切り離す道具

 外食後に入った喫茶店で、ある若いカップルがいた。女性の方が色々話しかけているのだが、男性の方はうつむいてスマホばかりいじっていた。年代を問わず、当世のカップルでよく見られる風景である。

ひと昔前なら、会話が途切れ、手持無沙汰なとき、多くの男はタバコに火をつけた。男性の喫煙率が下がっただけでなく、今ではたいがいの場所が禁煙だから、そういう小道具も使えない。ただ、スマホをいじる行為は、目の前にいる相手とは別のコミュニケーション回路に没入することとほぼ同義だから、タバコとはかなり趣が異なる。

お互い様なのかもしれないが、デート中にあんまり相手がスマホばかりいじっていると、侮辱されているような気にならないのだろうか。
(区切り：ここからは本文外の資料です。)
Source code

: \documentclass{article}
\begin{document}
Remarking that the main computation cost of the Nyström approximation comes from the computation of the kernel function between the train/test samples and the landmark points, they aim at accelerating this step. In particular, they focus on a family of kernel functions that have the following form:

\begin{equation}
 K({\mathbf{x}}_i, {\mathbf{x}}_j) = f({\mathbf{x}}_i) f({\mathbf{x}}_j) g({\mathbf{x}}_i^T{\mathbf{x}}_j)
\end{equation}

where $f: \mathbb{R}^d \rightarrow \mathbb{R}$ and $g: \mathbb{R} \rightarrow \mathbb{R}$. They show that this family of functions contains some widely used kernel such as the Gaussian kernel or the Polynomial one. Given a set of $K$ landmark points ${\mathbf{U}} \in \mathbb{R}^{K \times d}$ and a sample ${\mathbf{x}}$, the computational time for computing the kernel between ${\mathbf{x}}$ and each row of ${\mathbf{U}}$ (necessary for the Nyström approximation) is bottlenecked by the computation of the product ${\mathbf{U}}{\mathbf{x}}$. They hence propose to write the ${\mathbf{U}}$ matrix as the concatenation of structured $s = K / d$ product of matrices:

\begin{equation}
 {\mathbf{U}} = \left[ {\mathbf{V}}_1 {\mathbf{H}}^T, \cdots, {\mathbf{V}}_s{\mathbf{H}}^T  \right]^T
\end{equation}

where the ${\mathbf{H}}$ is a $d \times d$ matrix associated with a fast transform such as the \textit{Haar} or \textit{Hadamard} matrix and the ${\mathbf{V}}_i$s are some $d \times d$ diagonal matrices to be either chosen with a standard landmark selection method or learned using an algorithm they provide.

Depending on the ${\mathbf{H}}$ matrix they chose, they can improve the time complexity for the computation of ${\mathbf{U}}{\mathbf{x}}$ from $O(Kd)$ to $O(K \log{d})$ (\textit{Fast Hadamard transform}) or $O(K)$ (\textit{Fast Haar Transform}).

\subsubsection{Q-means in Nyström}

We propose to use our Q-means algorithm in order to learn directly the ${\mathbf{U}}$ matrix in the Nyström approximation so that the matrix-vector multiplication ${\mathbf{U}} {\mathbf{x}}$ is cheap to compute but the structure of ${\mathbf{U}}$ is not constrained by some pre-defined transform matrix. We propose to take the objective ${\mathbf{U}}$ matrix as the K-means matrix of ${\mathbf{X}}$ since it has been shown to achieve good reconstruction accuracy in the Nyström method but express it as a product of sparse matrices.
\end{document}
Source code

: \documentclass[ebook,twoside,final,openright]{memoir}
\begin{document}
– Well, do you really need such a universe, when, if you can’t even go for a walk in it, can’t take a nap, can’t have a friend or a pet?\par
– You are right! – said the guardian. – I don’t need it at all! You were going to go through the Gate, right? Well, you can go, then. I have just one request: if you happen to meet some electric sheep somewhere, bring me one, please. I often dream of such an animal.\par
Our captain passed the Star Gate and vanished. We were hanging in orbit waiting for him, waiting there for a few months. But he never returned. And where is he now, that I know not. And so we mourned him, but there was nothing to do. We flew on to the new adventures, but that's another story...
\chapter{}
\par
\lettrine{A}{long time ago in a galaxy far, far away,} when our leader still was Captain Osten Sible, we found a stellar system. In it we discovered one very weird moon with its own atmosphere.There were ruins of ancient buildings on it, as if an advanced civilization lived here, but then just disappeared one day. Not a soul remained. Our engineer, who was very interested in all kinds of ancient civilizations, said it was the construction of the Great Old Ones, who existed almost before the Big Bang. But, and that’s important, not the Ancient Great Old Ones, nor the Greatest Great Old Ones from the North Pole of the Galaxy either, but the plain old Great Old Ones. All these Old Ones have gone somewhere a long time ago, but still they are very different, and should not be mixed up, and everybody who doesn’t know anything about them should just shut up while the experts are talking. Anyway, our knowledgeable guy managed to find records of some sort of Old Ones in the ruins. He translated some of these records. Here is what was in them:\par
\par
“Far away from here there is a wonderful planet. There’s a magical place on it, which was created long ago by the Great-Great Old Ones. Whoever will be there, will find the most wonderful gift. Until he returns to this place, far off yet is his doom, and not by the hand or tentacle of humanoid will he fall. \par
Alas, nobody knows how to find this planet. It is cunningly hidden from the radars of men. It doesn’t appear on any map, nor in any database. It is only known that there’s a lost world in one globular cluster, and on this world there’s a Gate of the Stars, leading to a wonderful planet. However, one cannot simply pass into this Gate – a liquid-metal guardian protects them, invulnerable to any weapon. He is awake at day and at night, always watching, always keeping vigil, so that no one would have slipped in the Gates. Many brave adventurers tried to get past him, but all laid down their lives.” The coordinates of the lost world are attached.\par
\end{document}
すくなくとも、目の前にいる自分より手元のスマホのディスプレイに映っているコンテンツの方が見る価値があるのだな、と思われても仕方ないだろう。

現代の恋愛においてはスマホは欠かすことができないコミュニケーションツールなのだろうが、実際に相手が目の前にいるときは、全く逆の、その関係性を壊してしまう「ディス・コミュニケーション」ツールに姿を変える面がある。

途切れた会話の糸口を探すためにスマホにすがるということもあるのだろうが、会話の糸口など、探そうと思えば目の前にある塩やコショウからでも見つかるものだ。もっとも、塩コショウの話を延々としても怪訝な目で見られてしまうだろうが、「塩やコショウをネタにしてまでも自分と話がしたいんだ」という気持ちは伝わるだろう。

以前仕事で付き合いがあった男性から、今の奧さんと付き合う前に「自分は無口だからデート中にはほとんどしゃべらない」と宣言した、という話を聞いたことがある。こう言っておけば、デート中に男性がどんなに黙りこくっていても女性は余計な心配をする気遣いはない(のかもしれない)が、スマホの場合は「自分はスマホ依存症だからデート中も黙りこくって始終スマホをいじるがそれでもいいか」と宣言したら、多くの場合、交際そのものがご破算になるだろう。

「私たちの仲は相手がデート中にスマホをいじっているぐらいでは壊れない。ほっといてくれ」という自信があるのかもしれないから大きなお世話だが、スマホという文明の利器は、容易に人々をくっつける代わりに、簡単に人々を切り離すツールであることは間違いないと思う。